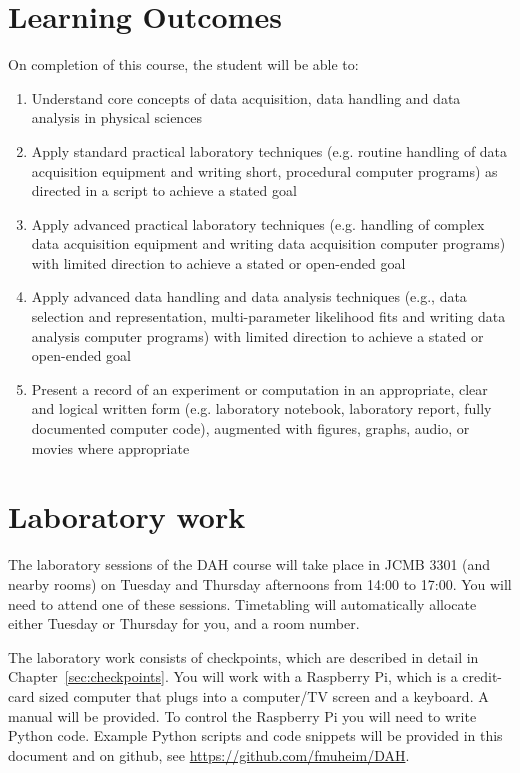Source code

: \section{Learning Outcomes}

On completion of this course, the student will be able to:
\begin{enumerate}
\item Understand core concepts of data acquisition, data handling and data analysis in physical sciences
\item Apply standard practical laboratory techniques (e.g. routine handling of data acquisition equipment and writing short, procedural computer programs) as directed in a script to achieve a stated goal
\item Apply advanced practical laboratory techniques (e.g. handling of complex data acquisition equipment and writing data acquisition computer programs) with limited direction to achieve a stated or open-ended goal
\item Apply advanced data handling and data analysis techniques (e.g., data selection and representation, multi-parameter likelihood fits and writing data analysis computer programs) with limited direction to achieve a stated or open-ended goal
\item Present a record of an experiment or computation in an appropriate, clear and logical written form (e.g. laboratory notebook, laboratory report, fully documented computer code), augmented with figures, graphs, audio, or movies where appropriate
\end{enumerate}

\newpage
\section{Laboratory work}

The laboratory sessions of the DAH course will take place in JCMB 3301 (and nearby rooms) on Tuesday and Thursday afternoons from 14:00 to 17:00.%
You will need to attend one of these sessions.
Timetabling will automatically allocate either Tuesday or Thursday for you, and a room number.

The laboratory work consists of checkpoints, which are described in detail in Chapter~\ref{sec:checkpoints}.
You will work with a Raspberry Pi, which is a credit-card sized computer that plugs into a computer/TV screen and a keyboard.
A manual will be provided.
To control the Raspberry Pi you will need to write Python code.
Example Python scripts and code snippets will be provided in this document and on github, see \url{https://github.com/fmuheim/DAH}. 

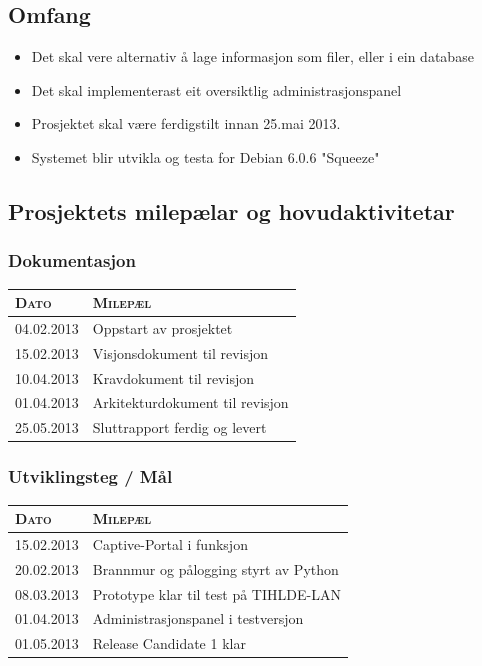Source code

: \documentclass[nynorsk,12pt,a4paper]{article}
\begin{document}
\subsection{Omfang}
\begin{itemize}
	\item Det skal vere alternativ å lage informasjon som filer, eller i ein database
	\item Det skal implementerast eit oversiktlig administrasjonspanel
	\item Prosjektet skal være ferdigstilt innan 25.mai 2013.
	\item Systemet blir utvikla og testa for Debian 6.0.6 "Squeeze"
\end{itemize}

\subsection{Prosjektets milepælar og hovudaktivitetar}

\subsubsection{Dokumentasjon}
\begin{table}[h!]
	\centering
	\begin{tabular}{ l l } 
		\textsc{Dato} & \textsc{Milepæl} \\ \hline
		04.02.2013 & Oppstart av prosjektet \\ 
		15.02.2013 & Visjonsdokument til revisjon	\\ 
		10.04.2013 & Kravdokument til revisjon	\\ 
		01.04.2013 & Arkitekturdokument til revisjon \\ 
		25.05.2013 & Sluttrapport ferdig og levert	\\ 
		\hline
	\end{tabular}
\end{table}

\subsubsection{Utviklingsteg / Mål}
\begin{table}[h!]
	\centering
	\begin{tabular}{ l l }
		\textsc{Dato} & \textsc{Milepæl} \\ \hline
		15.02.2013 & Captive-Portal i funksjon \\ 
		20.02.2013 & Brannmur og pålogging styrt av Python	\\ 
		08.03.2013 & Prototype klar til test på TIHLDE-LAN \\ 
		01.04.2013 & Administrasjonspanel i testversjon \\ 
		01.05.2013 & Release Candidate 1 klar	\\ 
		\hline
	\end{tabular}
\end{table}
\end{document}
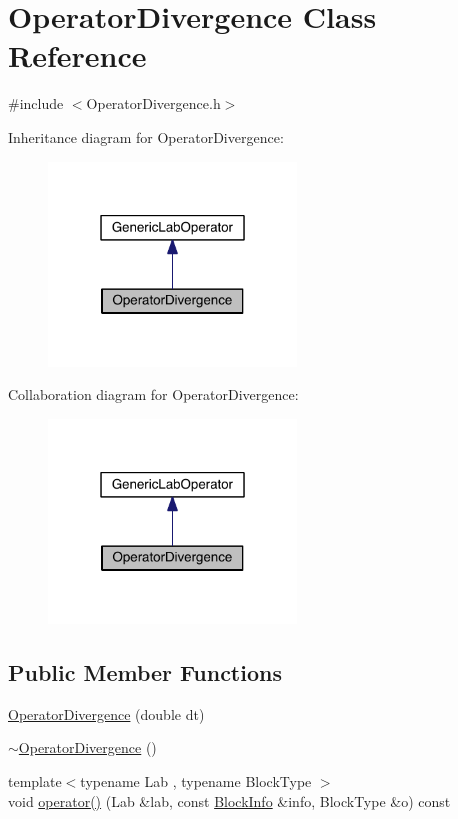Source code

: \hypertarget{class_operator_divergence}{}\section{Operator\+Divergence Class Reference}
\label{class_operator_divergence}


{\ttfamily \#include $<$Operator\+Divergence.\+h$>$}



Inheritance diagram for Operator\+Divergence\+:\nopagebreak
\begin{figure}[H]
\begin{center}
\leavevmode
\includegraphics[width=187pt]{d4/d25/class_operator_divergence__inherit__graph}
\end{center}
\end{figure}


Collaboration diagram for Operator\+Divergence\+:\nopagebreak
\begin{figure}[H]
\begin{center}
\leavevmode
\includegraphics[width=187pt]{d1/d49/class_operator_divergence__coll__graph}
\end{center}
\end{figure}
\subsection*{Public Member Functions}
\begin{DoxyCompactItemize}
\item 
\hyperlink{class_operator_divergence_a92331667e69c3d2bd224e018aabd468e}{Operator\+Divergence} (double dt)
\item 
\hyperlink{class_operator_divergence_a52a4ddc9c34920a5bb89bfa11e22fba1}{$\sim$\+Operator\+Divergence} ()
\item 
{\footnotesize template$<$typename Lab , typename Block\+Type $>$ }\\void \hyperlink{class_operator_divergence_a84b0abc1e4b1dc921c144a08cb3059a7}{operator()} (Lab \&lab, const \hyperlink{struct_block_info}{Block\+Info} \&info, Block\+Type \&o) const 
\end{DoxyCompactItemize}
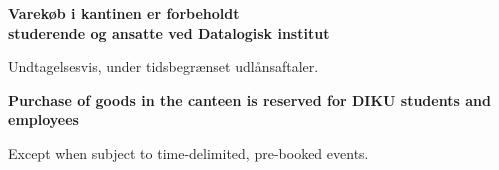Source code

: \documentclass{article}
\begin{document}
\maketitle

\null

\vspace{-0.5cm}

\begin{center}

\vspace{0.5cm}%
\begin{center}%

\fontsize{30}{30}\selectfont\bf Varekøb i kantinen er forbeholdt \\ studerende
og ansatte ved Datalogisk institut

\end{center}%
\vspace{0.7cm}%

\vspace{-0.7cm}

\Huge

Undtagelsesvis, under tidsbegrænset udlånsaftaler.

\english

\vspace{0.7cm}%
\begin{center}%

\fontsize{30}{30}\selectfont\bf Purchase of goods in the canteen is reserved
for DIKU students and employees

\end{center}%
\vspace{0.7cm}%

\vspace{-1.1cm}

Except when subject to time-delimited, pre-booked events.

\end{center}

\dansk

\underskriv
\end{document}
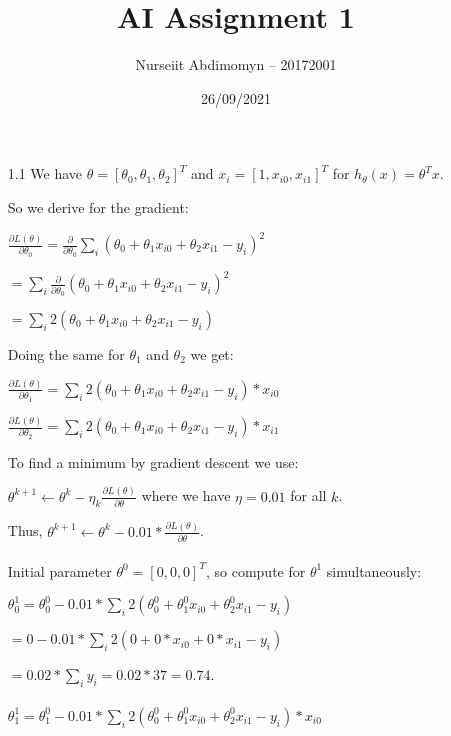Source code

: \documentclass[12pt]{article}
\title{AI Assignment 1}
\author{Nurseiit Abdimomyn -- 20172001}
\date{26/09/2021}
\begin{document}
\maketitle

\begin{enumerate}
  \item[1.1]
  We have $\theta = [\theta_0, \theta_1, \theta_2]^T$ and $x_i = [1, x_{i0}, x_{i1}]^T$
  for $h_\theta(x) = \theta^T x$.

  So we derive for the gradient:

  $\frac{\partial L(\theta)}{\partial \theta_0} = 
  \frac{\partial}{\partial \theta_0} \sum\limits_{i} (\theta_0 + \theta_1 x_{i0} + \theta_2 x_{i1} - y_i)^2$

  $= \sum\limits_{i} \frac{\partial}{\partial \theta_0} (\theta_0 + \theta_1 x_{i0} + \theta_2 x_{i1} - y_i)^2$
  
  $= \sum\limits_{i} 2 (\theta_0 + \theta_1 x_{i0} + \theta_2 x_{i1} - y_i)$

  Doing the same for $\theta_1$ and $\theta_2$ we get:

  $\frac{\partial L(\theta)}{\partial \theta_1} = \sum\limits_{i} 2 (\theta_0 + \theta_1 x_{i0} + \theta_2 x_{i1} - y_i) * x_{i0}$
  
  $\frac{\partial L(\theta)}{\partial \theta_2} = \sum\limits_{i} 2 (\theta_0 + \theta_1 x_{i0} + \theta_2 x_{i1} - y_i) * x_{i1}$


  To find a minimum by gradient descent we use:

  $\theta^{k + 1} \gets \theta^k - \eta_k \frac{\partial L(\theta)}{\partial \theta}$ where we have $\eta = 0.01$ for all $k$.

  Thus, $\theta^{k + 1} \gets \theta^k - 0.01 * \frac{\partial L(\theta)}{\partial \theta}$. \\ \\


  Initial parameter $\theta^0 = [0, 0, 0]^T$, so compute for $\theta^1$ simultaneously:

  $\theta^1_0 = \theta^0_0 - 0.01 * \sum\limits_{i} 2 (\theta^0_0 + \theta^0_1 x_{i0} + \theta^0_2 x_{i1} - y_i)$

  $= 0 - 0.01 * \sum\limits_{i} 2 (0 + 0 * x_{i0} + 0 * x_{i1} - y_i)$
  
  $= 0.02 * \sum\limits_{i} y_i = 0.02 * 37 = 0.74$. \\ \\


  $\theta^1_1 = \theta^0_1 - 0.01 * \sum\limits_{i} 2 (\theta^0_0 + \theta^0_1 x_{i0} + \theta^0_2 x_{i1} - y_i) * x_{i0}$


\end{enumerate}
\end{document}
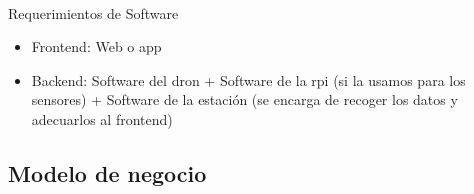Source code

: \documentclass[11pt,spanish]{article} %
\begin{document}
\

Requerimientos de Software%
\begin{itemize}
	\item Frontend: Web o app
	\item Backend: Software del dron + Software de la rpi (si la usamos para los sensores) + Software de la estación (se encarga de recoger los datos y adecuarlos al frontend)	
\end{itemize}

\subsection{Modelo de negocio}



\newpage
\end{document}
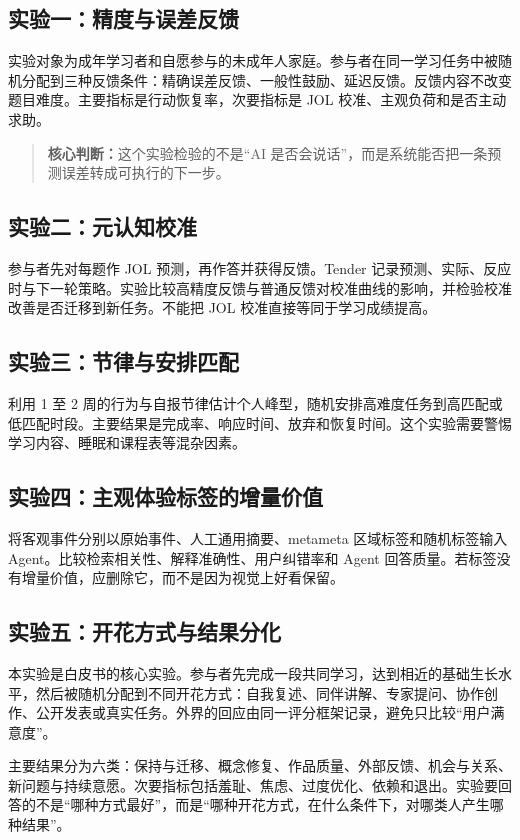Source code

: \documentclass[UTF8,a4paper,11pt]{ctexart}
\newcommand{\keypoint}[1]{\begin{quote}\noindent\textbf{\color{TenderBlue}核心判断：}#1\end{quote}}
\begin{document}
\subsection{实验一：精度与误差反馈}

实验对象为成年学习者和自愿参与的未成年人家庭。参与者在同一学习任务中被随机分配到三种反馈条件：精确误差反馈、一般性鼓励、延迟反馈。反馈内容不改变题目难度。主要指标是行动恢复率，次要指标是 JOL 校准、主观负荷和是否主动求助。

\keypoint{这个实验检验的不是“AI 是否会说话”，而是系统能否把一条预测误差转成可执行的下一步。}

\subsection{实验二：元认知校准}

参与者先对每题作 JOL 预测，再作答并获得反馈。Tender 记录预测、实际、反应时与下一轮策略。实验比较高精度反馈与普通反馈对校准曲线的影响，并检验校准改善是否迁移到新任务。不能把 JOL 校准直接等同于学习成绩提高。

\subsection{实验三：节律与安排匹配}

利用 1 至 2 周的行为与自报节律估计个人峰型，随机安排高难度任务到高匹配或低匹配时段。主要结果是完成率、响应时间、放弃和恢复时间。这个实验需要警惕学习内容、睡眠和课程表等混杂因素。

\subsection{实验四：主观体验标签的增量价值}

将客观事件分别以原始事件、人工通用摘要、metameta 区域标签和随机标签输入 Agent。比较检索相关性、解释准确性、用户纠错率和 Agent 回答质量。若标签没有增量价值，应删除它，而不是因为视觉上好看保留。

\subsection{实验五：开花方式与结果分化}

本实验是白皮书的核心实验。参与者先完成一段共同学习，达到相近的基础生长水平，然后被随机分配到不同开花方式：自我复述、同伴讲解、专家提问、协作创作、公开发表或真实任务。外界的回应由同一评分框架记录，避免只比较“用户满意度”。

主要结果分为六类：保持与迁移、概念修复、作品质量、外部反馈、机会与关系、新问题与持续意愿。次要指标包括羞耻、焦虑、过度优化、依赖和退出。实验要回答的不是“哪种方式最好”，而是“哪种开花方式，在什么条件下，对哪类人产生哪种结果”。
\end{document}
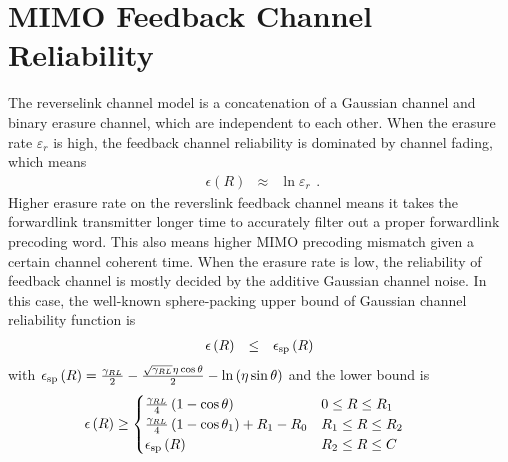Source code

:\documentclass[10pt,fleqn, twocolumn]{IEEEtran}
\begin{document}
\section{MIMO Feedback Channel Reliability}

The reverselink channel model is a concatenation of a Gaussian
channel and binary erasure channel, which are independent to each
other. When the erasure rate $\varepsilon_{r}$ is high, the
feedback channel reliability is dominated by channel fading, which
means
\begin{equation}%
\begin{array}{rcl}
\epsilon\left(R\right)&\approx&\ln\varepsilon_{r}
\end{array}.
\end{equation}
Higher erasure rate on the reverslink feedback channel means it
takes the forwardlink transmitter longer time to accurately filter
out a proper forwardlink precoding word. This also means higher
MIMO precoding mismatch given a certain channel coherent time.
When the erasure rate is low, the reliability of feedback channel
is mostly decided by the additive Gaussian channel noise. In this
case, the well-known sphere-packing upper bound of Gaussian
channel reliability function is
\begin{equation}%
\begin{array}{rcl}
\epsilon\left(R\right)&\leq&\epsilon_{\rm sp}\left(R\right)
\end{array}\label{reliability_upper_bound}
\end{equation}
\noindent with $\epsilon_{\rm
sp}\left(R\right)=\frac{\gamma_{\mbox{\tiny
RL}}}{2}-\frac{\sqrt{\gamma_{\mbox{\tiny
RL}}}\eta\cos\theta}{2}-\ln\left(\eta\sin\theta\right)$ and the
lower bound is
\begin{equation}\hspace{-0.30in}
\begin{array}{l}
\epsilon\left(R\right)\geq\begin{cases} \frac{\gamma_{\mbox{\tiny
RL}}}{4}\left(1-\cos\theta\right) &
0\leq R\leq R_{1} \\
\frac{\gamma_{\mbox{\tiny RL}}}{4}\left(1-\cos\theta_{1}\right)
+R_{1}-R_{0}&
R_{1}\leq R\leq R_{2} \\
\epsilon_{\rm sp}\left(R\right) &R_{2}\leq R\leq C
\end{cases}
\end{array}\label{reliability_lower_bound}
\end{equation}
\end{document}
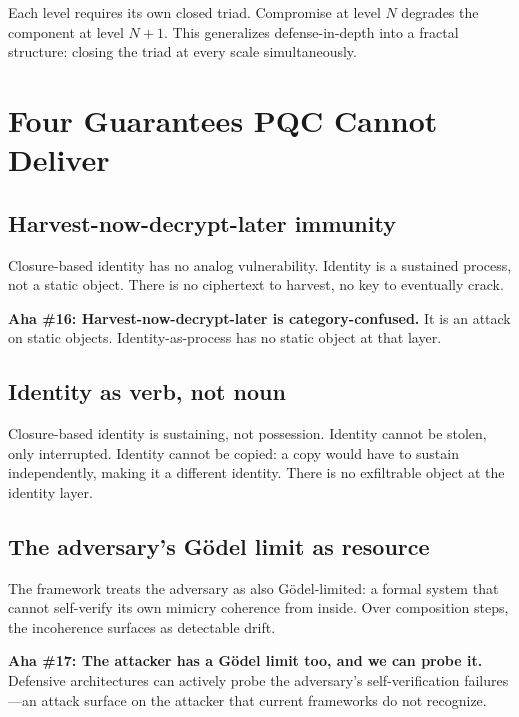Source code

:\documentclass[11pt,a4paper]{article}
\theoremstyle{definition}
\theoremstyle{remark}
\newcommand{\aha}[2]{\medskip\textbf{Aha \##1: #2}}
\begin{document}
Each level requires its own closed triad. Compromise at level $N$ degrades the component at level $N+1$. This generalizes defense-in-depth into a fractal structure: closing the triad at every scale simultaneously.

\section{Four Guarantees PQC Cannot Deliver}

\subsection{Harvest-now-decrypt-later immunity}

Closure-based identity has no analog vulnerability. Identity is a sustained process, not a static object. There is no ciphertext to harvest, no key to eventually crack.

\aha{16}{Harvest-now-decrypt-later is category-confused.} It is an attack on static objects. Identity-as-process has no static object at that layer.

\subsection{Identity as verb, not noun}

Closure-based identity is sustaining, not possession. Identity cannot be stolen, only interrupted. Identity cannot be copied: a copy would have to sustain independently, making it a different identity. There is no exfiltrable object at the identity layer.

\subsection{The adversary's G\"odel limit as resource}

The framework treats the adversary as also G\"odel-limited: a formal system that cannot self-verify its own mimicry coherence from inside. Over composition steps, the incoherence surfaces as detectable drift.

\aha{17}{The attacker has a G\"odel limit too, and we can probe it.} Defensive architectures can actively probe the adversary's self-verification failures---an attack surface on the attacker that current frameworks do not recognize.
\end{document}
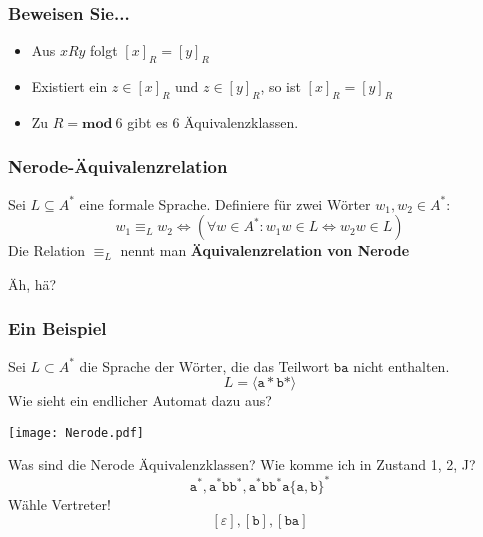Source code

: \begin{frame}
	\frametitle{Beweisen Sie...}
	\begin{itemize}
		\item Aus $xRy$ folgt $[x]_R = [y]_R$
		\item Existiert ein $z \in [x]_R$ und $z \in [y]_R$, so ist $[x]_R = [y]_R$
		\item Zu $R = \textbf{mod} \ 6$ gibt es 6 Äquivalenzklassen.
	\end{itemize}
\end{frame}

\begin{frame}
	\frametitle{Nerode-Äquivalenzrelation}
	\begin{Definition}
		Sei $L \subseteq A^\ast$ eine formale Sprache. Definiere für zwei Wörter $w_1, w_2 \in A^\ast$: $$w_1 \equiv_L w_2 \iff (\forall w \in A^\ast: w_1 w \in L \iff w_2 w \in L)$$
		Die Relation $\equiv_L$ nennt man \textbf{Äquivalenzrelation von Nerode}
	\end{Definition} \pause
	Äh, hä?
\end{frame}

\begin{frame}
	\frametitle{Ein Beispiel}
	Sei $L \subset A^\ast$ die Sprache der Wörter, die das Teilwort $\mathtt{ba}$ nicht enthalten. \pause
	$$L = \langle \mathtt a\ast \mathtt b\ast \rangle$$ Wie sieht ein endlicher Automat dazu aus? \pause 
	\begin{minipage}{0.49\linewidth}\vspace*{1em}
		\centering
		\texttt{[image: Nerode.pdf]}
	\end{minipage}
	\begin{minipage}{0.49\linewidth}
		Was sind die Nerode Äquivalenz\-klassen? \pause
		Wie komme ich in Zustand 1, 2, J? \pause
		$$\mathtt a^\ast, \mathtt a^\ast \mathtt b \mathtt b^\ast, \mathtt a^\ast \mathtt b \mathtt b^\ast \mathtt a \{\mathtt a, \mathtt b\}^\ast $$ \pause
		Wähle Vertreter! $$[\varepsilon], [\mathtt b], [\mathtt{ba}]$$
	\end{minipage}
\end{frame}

— PROBLEM TO SOLVE —
Output exactly the lines from the first line of the records through the line containing "in physical sciences". Leave out every picture.

— RESPONSE TO THIS TASK —
Source code

: \section{Learning Outcomes}

On completion of this course, the student will be able to:
\begin{enumerate}
\item Understand core concepts of data acquisition, data handling and data analysis in physical sciences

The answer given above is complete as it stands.